第31回 ワインのセンス

 1本のワインのテイスティングに、どのぐらい時間をかけているのか。ある時、自問自答してみた。計算してみると、当たり前のことだが、長い時間を要する時もあれば、ごく短時間で終わることもある。ひと口にワインのテイスティングといっても、さまざまなシチュエーションがあるからだ。
 例えば、1日100本コースとする。丸一日かけるのではなく、朝9時前後から午後2時頃までノン・ストップ(ランチはこの後)。
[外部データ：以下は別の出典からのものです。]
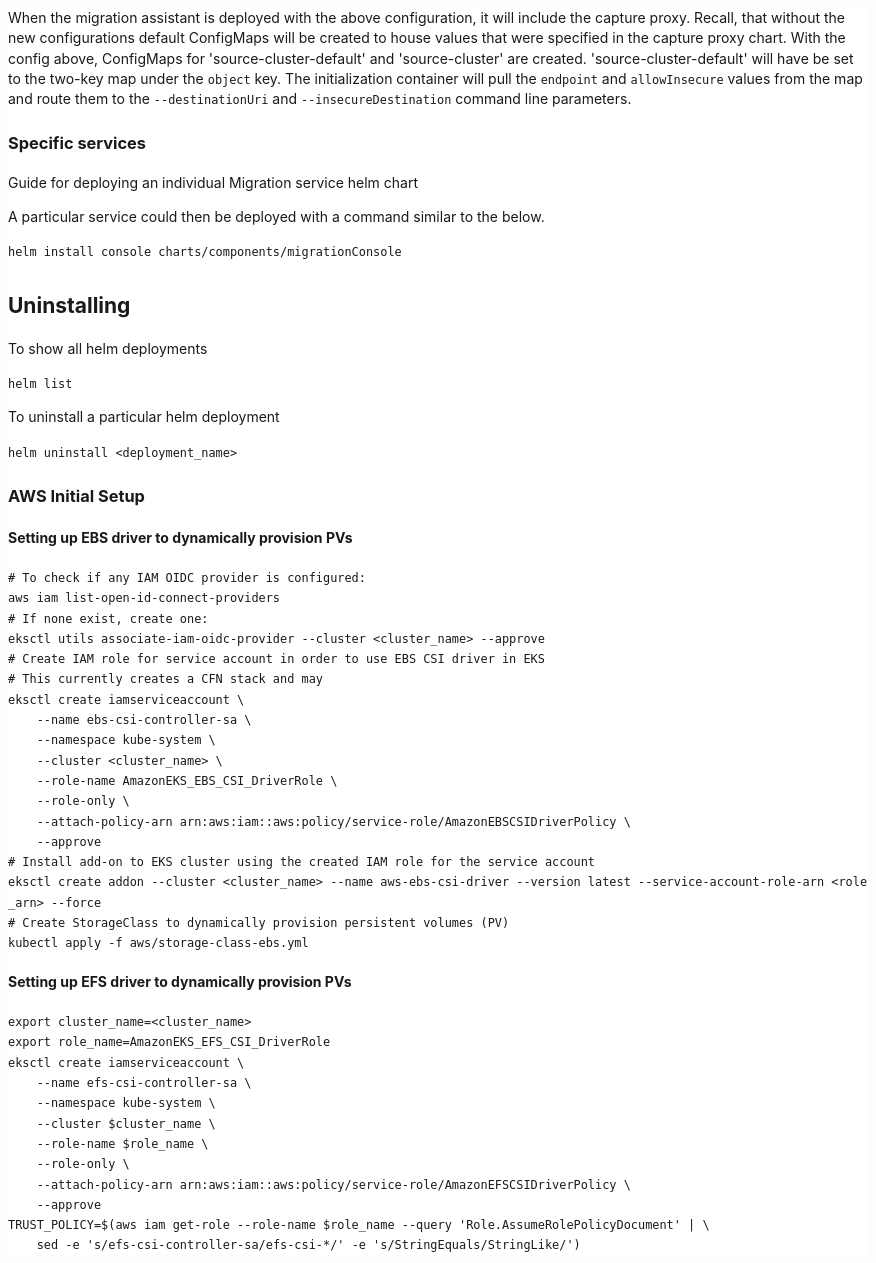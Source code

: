 When the migration assistant is deployed with the above configuration, it will include the capture proxy.  Recall, that without the new configurations default ConfigMaps will be created to house values that were specified in the capture proxy chart.  With the config above, ConfigMaps for 'source-cluster-default' and 'source-cluster' are created.  'source-cluster-default' will have be set to the two-key map under the `object` key.  The initialization container will pull the `endpoint` and `allowInsecure` values from the map and route them to the `--destinationUri` and `--insecureDestination` command line parameters.

### Specific services
Guide for deploying an individual Migration service helm chart

A particular service could then be deployed with a command similar to the below.
```shell
helm install console charts/components/migrationConsole
```

## Uninstalling
To show all helm deployments
```shell
helm list
```

To uninstall a particular helm deployment
```shell
helm uninstall <deployment_name>
```

### AWS Initial Setup
#### Setting up EBS driver to dynamically provision PVs
```shell
# To check if any IAM OIDC provider is configured:
aws iam list-open-id-connect-providers
# If none exist, create one:
eksctl utils associate-iam-oidc-provider --cluster <cluster_name> --approve
# Create IAM role for service account in order to use EBS CSI driver in EKS
# This currently creates a CFN stack and may 
eksctl create iamserviceaccount \
    --name ebs-csi-controller-sa \
    --namespace kube-system \
    --cluster <cluster_name> \
    --role-name AmazonEKS_EBS_CSI_DriverRole \
    --role-only \
    --attach-policy-arn arn:aws:iam::aws:policy/service-role/AmazonEBSCSIDriverPolicy \
    --approve
# Install add-on to EKS cluster using the created IAM role for the service account
eksctl create addon --cluster <cluster_name> --name aws-ebs-csi-driver --version latest --service-account-role-arn <role_arn> --force
# Create StorageClass to dynamically provision persistent volumes (PV)
kubectl apply -f aws/storage-class-ebs.yml
```
#### Setting up EFS driver to dynamically provision PVs
```shell
export cluster_name=<cluster_name>
export role_name=AmazonEKS_EFS_CSI_DriverRole
eksctl create iamserviceaccount \
    --name efs-csi-controller-sa \
    --namespace kube-system \
    --cluster $cluster_name \
    --role-name $role_name \
    --role-only \
    --attach-policy-arn arn:aws:iam::aws:policy/service-role/AmazonEFSCSIDriverPolicy \
    --approve
TRUST_POLICY=$(aws iam get-role --role-name $role_name --query 'Role.AssumeRolePolicyDocument' | \
    sed -e 's/efs-csi-controller-sa/efs-csi-*/' -e 's/StringEquals/StringLike/')
```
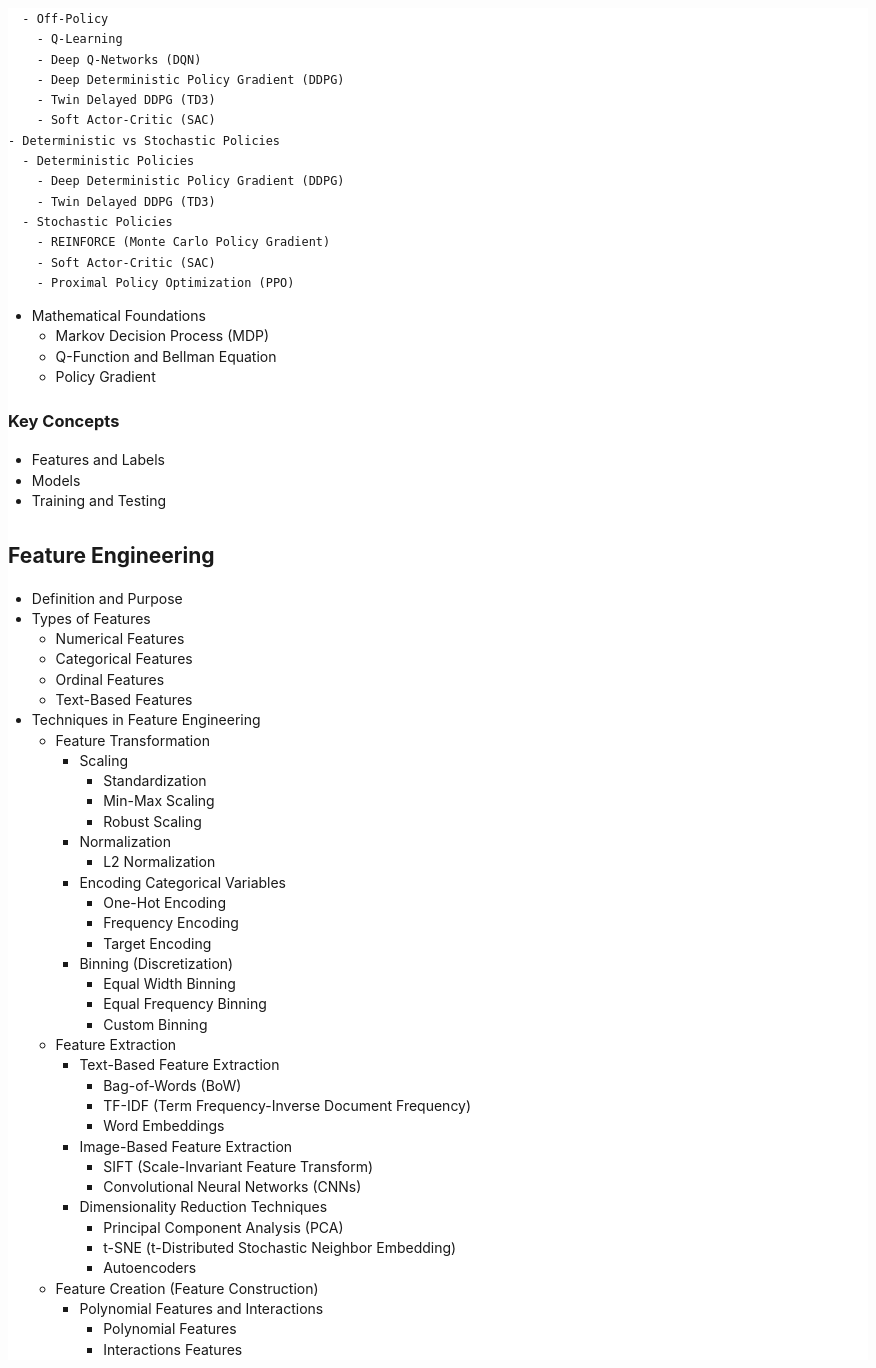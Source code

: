       - Off-Policy
        - Q-Learning
        - Deep Q-Networks (DQN)
        - Deep Deterministic Policy Gradient (DDPG)
        - Twin Delayed DDPG (TD3)
        - Soft Actor-Critic (SAC)
    - Deterministic vs Stochastic Policies
      - Deterministic Policies
        - Deep Deterministic Policy Gradient (DDPG)
        - Twin Delayed DDPG (TD3)
      - Stochastic Policies
        - REINFORCE (Monte Carlo Policy Gradient)
        - Soft Actor-Critic (SAC)
        - Proximal Policy Optimization (PPO)
 - Mathematical Foundations
   - Markov Decision Process (MDP)
   - Q-Function and Bellman Equation
   - Policy Gradient
### Key Concepts
- Features and Labels
- Models
- Training and Testing

## Feature Engineering
- Definition and Purpose
- Types of Features
  - Numerical Features
  - Categorical Features
  - Ordinal Features
  - Text-Based Features
- Techniques in Feature Engineering
  - Feature Transformation
    - Scaling
      - Standardization
      - Min-Max Scaling
      - Robust Scaling
    - Normalization
      - L2 Normalization
    - Encoding Categorical Variables
      - One-Hot Encoding
      - Frequency Encoding
      - Target Encoding
    - Binning (Discretization)
      - Equal Width Binning
      - Equal Frequency Binning
      - Custom Binning
  - Feature Extraction
    - Text-Based Feature Extraction
      - Bag-of-Words (BoW)
      - TF-IDF (Term Frequency-Inverse Document Frequency)
      - Word Embeddings
    - Image-Based Feature Extraction
      - SIFT (Scale-Invariant Feature Transform)
      - Convolutional Neural Networks (CNNs)
    - Dimensionality Reduction Techniques
      - Principal Component Analysis (PCA)
      - t-SNE (t-Distributed Stochastic Neighbor Embedding)
      - Autoencoders
  - Feature Creation (Feature Construction)
    - Polynomial Features and Interactions
      - Polynomial Features
      - Interactions Features
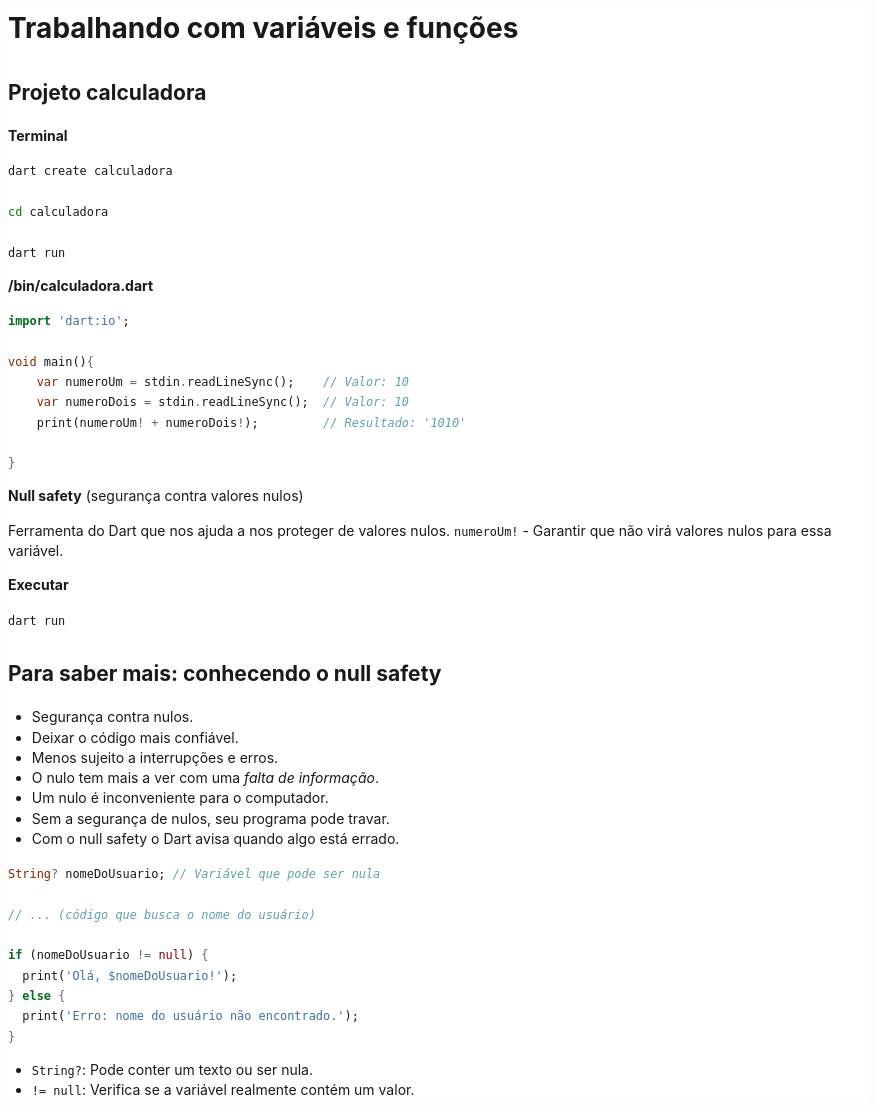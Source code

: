 # Trabalhando com variáveis e funções

## Projeto calculadora

**Terminal**
```sh
dart create calculadora

cd calculadora

dart run
```

**/bin/calculadora.dart**
```dart
import 'dart:io';

void main(){
    var numeroUm = stdin.readLineSync();    // Valor: 10
    var numeroDois = stdin.readLineSync();  // Valor: 10
    print(numeroUm! + numeroDois!);         // Resultado: '1010'
    
}
```

**Null safety** (segurança contra valores nulos)

Ferramenta do Dart que nos ajuda a nos proteger de valores nulos.
`numeroUm!` - Garantir que não virá valores nulos para essa variável.

**Executar**
```sh
dart run
```

## Para saber mais: conhecendo o null safety

* Segurança contra nulos.
* Deixar o código mais confiável.
* Menos sujeito a interrupções e erros.
* O nulo tem mais a ver com uma *falta de informação*.
* Um nulo é inconveniente para o computador.
* Sem a segurança de nulos, seu programa pode travar.
* Com o null safety o Dart avisa quando algo está errado.

```dart
String? nomeDoUsuario; // Variável que pode ser nula

// ... (código que busca o nome do usuário)

if (nomeDoUsuario != null) {
  print('Olá, $nomeDoUsuario!');
} else {
  print('Erro: nome do usuário não encontrado.');
}
```
* `String?`: Pode conter um texto ou ser nula.
* `!= null`: Verifica se a variável realmente contém um valor.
5時間=300分だから、1本あたり2、3分ほどになる。
 これはある意味で拷問に近い。経験したことはないのだけれどフルマラソンを走る感覚なのかもしれない。だって「大変だあ〜!」ということをわかっていながら、あえて挑むのだから。途中で感覚が鈍ってくるのが当たり前なのだが、気持ちを奮い立たせて、神経の敏感さを取り戻し、冷静沈着に分析試飲して印象を綴る、という仕事になる。
 逆のパターンは、じっくり1本ずつに真っ正面から向き合って、ワインが発する語りを聞きながら言葉を紡ぎ出していく。饒舌なワインのコメントをするのは楽チンだけど、無口なタイプは苦労する。どちらにしてもこの手のテイスティングには1本あたり15分以上かかるだろうか。これは1アイテム1回で終わることもあるけれど、経時変化をみるために、数日おいてさらに様子伺いをすることもある。
 ともあれ、目的によってテイスティングにかける時間は随分ちがう。
 つい最近、後者のご対面試飲をしたアイテムの中に、フランスのあまり知られていない産地のワインがあり、現地を訪問したことを思い出した。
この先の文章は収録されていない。